Work request: Set down each record exactly as written.

Data provided:
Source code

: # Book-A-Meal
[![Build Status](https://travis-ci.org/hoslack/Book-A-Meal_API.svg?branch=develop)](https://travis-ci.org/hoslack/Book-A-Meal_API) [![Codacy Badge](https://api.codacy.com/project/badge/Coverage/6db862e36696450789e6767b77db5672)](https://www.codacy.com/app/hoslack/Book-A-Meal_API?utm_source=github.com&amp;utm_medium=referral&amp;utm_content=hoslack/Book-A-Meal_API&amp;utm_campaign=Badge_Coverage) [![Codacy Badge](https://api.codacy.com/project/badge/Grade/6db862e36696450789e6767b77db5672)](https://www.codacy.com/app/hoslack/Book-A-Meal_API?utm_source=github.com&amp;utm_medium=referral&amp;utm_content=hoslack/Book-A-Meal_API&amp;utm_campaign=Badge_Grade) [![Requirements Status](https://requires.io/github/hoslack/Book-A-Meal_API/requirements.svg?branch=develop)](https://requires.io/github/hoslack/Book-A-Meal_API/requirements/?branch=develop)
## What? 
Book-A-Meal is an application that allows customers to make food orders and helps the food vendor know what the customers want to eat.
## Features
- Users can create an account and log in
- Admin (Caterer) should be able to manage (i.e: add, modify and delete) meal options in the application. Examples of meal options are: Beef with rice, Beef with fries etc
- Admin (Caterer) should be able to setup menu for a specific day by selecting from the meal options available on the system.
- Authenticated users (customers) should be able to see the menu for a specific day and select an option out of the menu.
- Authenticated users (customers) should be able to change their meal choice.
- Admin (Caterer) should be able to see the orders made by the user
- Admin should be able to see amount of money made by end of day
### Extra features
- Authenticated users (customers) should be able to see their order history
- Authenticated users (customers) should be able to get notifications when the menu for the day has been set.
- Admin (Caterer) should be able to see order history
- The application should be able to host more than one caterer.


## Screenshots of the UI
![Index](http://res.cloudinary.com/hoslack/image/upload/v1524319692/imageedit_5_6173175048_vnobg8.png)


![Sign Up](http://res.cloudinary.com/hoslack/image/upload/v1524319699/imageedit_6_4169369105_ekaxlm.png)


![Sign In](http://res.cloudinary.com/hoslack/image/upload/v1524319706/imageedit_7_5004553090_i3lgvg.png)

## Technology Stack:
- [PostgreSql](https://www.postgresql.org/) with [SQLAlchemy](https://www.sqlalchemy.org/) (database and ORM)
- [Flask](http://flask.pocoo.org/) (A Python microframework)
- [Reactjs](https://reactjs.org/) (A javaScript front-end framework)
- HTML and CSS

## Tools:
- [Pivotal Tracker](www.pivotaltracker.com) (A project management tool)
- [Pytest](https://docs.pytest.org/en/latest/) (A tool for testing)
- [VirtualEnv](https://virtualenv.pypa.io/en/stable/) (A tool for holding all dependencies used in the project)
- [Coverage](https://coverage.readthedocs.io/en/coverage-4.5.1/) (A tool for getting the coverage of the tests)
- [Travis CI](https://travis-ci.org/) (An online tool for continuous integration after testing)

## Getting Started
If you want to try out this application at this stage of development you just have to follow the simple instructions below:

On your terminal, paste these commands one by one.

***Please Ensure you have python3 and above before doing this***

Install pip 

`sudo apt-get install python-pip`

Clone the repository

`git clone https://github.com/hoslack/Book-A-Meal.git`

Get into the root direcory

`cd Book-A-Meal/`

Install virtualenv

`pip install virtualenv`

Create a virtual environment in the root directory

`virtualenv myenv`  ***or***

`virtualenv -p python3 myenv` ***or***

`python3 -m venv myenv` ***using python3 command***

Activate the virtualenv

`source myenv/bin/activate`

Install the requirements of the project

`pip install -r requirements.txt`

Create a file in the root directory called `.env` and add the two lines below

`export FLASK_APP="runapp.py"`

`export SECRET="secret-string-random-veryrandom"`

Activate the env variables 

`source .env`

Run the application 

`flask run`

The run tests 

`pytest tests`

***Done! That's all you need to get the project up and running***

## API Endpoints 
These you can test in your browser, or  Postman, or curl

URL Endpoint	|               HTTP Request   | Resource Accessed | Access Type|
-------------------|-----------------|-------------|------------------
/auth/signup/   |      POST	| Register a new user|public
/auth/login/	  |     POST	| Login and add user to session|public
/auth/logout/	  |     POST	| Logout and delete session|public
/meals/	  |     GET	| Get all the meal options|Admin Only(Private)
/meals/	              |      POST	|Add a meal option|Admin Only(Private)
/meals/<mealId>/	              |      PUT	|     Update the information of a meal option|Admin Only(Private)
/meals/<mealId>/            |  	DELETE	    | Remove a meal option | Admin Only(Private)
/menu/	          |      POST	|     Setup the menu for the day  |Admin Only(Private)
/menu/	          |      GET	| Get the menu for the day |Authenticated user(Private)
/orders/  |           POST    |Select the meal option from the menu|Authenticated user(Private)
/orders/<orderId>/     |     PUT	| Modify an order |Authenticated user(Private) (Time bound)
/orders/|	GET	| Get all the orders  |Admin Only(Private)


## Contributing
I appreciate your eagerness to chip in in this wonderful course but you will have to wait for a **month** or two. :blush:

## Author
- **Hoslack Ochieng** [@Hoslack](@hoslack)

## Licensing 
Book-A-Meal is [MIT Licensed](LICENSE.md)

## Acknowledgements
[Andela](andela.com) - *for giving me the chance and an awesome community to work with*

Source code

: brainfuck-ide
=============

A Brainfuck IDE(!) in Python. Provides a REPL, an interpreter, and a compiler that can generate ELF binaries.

Your solution:
Source code

: # Book-A-Meal
[![Build Status](https://travis-ci.org/hoslack/Book-A-Meal_API.svg?branch=develop)](https://travis-ci.org/hoslack/Book-A-Meal_API) [![Codacy Badge](https://api.codacy.com/project/badge/Coverage/6db862e36696450789e6767b77db5672)](https://www.codacy.com/app/hoslack/Book-A-Meal_API?utm_source=github.com&amp;utm_medium=referral&amp;utm_content=hoslack/Book-A-Meal_API&amp;utm_campaign=Badge_Coverage) [![Codacy Badge](https://api.codacy.com/project/badge/Grade/6db862e36696450789e6767b77db5672)](https://www.codacy.com/app/hoslack/Book-A-Meal_API?utm_source=github.com&amp;utm_medium=referral&amp;utm_content=hoslack/Book-A-Meal_API&amp;utm_campaign=Badge_Grade) [![Requirements Status](https://requires.io/github/hoslack/Book-A-Meal_API/requirements.svg?branch=develop)](https://requires.io/github/hoslack/Book-A-Meal_API/requirements/?branch=develop)
## What? 
Book-A-Meal is an application that allows customers to make food orders and helps the food vendor know what the customers want to eat.
## Features
- Users can create an account and log in
- Admin (Caterer) should be able to manage (i.e: add, modify and delete) meal options in the application. Examples of meal options are: Beef with rice, Beef with fries etc
- Admin (Caterer) should be able to setup menu for a specific day by selecting from the meal options available on the system.
- Authenticated users (customers) should be able to see the menu for a specific day and select an option out of the menu.
- Authenticated users (customers) should be able to change their meal choice.
- Admin (Caterer) should be able to see the orders made by the user
- Admin should be able to see amount of money made by end of day
### Extra features
- Authenticated users (customers) should be able to see their order history
- Authenticated users (customers) should be able to get notifications when the menu for the day has been set.
- Admin (Caterer) should be able to see order history
- The application should be able to host more than one caterer.


## Screenshots of the UI
![Index](http://res.cloudinary.com/hoslack/image/upload/v1524319692/imageedit_5_6173175048_vnobg8.png)


![Sign Up](http://res.cloudinary.com/hoslack/image/upload/v1524319699/imageedit_6_4169369105_ekaxlm.png)


![Sign In](http://res.cloudinary.com/hoslack/image/upload/v1524319706/imageedit_7_5004553090_i3lgvg.png)

## Technology Stack:
- [PostgreSql](https://www.postgresql.org/) with [SQLAlchemy](https://www.sqlalchemy.org/) (database and ORM)
- [Flask](http://flask.pocoo.org/) (A Python microframework)
- [Reactjs](https://reactjs.org/) (A javaScript front-end framework)
- HTML and CSS

## Tools:
- [Pivotal Tracker](www.pivotaltracker.com) (A project management tool)
- [Pytest](https://docs.pytest.org/en/latest/) (A tool for testing)
- [VirtualEnv](https://virtualenv.pypa.io/en/stable/) (A tool for holding all dependencies used in the project)
- [Coverage](https://coverage.readthedocs.io/en/coverage-4.5.1/) (A tool for getting the coverage of the tests)
- [Travis CI](https://travis-ci.org/) (An online tool for continuous integration after testing)

## Getting Started
If you want to try out this application at this stage of development you just have to follow the simple instructions below:

On your terminal, paste these commands one by one.

***Please Ensure you have python3 and above before doing this***

Install pip 

`sudo apt-get install python-pip`

Clone the repository

`git clone https://github.com/hoslack/Book-A-Meal.git`

Get into the root direcory

`cd Book-A-Meal/`

Install virtualenv

`pip install virtualenv`

Create a virtual environment in the root directory

`virtualenv myenv`  ***or***

`virtualenv -p python3 myenv` ***or***

`python3 -m venv myenv` ***using python3 command***

Activate the virtualenv

`source myenv/bin/activate`

Install the requirements of the project

`pip install -r requirements.txt`

Create a file in the root directory called `.env` and add the two lines below

`export FLASK_APP="runapp.py"`

`export SECRET="secret-string-random-veryrandom"`

Activate the env variables 

`source .env`

Run the application 

`flask run`

The run tests 

`pytest tests`

***Done! That's all you need to get the project up and running***

## API Endpoints 
These you can test in your browser, or  Postman, or curl

URL Endpoint	|               HTTP Request   | Resource Accessed | Access Type|
-------------------|-----------------|-------------|------------------
/auth/signup/   |      POST	| Register a new user|public
/auth/login/	  |     POST	| Login and add user to session|public
/auth/logout/	  |     POST	| Logout and delete session|public
/meals/	  |     GET	| Get all the meal options|Admin Only(Private)
/meals/	              |      POST	|Add a meal option|Admin Only(Private)
/meals/<mealId>/	              |      PUT	|     Update the information of a meal option|Admin Only(Private)
/meals/<mealId>/            |  	DELETE	    | Remove a meal option | Admin Only(Private)
/menu/	          |      POST	|     Setup the menu for the day  |Admin Only(Private)
/menu/	          |      GET	| Get the menu for the day |Authenticated user(Private)
/orders/  |           POST    |Select the meal option from the menu|Authenticated user(Private)
/orders/<orderId>/     |     PUT	| Modify an order |Authenticated user(Private) (Time bound)
/orders/|	GET	| Get all the orders  |Admin Only(Private)


## Contributing
I appreciate your eagerness to chip in in this wonderful course but you will have to wait for a **month** or two. :blush:

## Author
- **Hoslack Ochieng** [@Hoslack](@hoslack)

## Licensing 
Book-A-Meal is [MIT Licensed](LICENSE.md)

## Acknowledgements
[Andela](andela.com) - *for giving me the chance and an awesome community to work with*

Source code

: brainfuck-ide
=============

A Brainfuck IDE(!) in Python. Provides a REPL, an interpreter, and a compiler that can generate ELF binaries.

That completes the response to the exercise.